Monday 21 May 2018

Tipperary's summer surge inspiring the chasing pack

Kevin O’Halloran in action against Waterford’s Thomas O’Gorman during Tipperary’s Munster SFC victory in May. Photo: Matt Browne/Sportsfile
Kevin O’Halloran in action against Waterford’s Thomas O’Gorman during Tipperary’s Munster SFC victory in May. Photo: Matt Browne/Sportsfile
Martin Breheny

Martin Breheny

Tipperary's dramatic arrival in the football semi-final has sent optimism surging through several counties who regard it as a positive sign for the future.

Liam Kearns's men have progressed from finishing sixth in Division 3 in April to reach the final four in the All-Ireland race, an advance that few would have anticipated.

"When we played them in the last game of the League, I actually thought they weren't as good as they had been a year earlier.

"I wouldn't have fancied them to beat Cork but they did. They lost to Kerry but got back on track very quickly. What they have achieved is remarkable," said Sligo manager Niall Carew.


Tipperary drew with Sligo, leaving them with two wins, three draws and two defeats from their seven games, scarcely a form line which pointed towards a lengthy Championship run.

Indeed, if Westmeath had beaten Offaly in their last League game, Tipperary would have been relegated to Division 4.

It makes their rise all the more noteworthy, although it comes as no great surprise to Clare manager Colm Collins.

"Tipperary football has been improving for a long time, winning underage titles in Munster as well as an All-Ireland minor title.

"Those of us who know them aren't a bit surprised to see them doing so well. And if they play to the heights they can, they have a good chance of beating Mayo," said Collins.

Ironically, if Derry had beaten Tipperary - and they led in stoppage time - Clare might now be preparing for the semi-final as they would have played Galway, rather than Kerry, in the quarter-final.

"There's no point looking at it like that. You play what's put in front of you and, fair play to Tipperary, they took their chance against Galway. They showed exactly what they can do when they get their game working.

"Liam Kearns is doing a great job with them. He was fierce unlucky with Limerick some years ago - they came so close to beating Kerry in the Munster final. Liam is getting his rewards now," said Collins.

Carew agrees that Kearns has played a big role in Tipp's improvement but feels that the work of his predecessor, Peter Creedon, should also be acknowledged.

Carew also reckons that Clonmel Commercials's success in last year's Munster club football championship has played a big part in making Tipperary the force they now are.

"Confidence is a huge thing and Clonmel's win showed Tipperary players what could be achieved and they've taken it a stage further this year."

Waterford manager Tom McGlinchey has watched Tipperary's exploits with considerable interest too, having had first-hand experience of their skill-set in the Munster quarter-final. Tipperary won by 1-15 to 1-7 in Dungarvan on a day when the home side shot 15 wides.

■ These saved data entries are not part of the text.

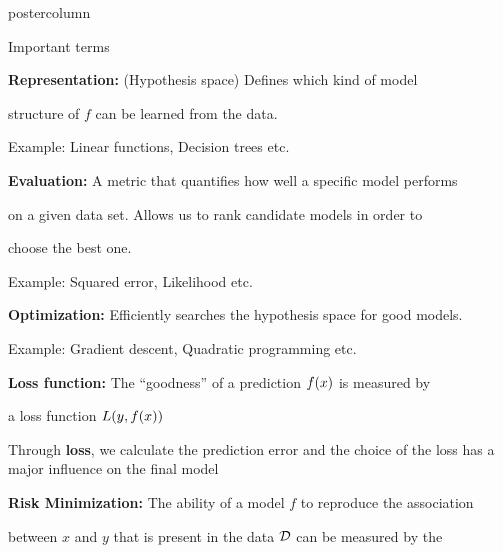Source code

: \documentclass{beamer}
\begin{document}
\begin{frame}[fragile]{}
\begin{columns}
\begin{column}{.31\textwidth}
\begin{beamercolorbox}[center]{postercolumn}
\begin{minipage}{.98\textwidth}
{\begin{myblock}{Important terms}
\begin{codebox}
							 \textbf{Representation: }(Hypothesis space) Defines which kind of model
						\end{codebox}
						\begin{codebox}
						 structure of \(f\) can be learned from the data.
						\end{codebox}
						\hspace*{1ex}Example: Linear functions, Decision trees etc.
						\\
						\begin{codebox}
						    \textbf{Evaluation: }A metric that quantifies how well a specific model performs
						\end{codebox}
						\begin{codebox}
						    on a given data set. Allows us to rank candidate models in order to
						\end{codebox}
						\begin{codebox}
						    choose the best one.
						\end{codebox}
						\hspace*{1ex}Example: Squared error, Likelihood etc.
						\\
						\begin{codebox}
							 \textbf{Optimization: }Efficiently searches the hypothesis space for good models.
						\end{codebox}
						\hspace*{1ex}Example: Gradient descent, Quadratic programming etc.
						\\
						\begin{codebox}
							 \textbf{Loss function: }The \enquote{goodness} of a prediction $f(x)$ is measured by
						\end{codebox}
						\begin{codebox}
							 a loss function $L(y, f(x))$
						\end{codebox} \hspace*{1ex}Through \textbf{loss}, we calculate the prediction error and the choice of the \hspace*{1ex}loss has a major influence on the final model
						\\
	                    \begin{codebox}
							 \textbf{Risk Minimization: }The ability of a model $f$ to reproduce the association
						\end{codebox}
						\begin{codebox}
							 between $x$ and $y$ that is present in the data $\mathcal{D}$ can be measured by the
						\end{codebox}

\end{myblock}}
\end{minipage}
\end{beamercolorbox}
\end{column}
\end{columns}
\end{frame}
\end{document}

"We missed a few goals too. I was disappointed but when you see how well Tipperary have done since then, it gives counties like Waterford a lot of hope," said McGlinchey.

From there to here

Tipperary's modest set of results in Division 3 last spring gave no indication of what lay ahead. They took seven of a possible 14 points but failed to win any of their last three games.

Since then they have won four of five Championship games with three of the wins coming against Division 1 (Cork) and Division 2 (Derry and Galway) teams.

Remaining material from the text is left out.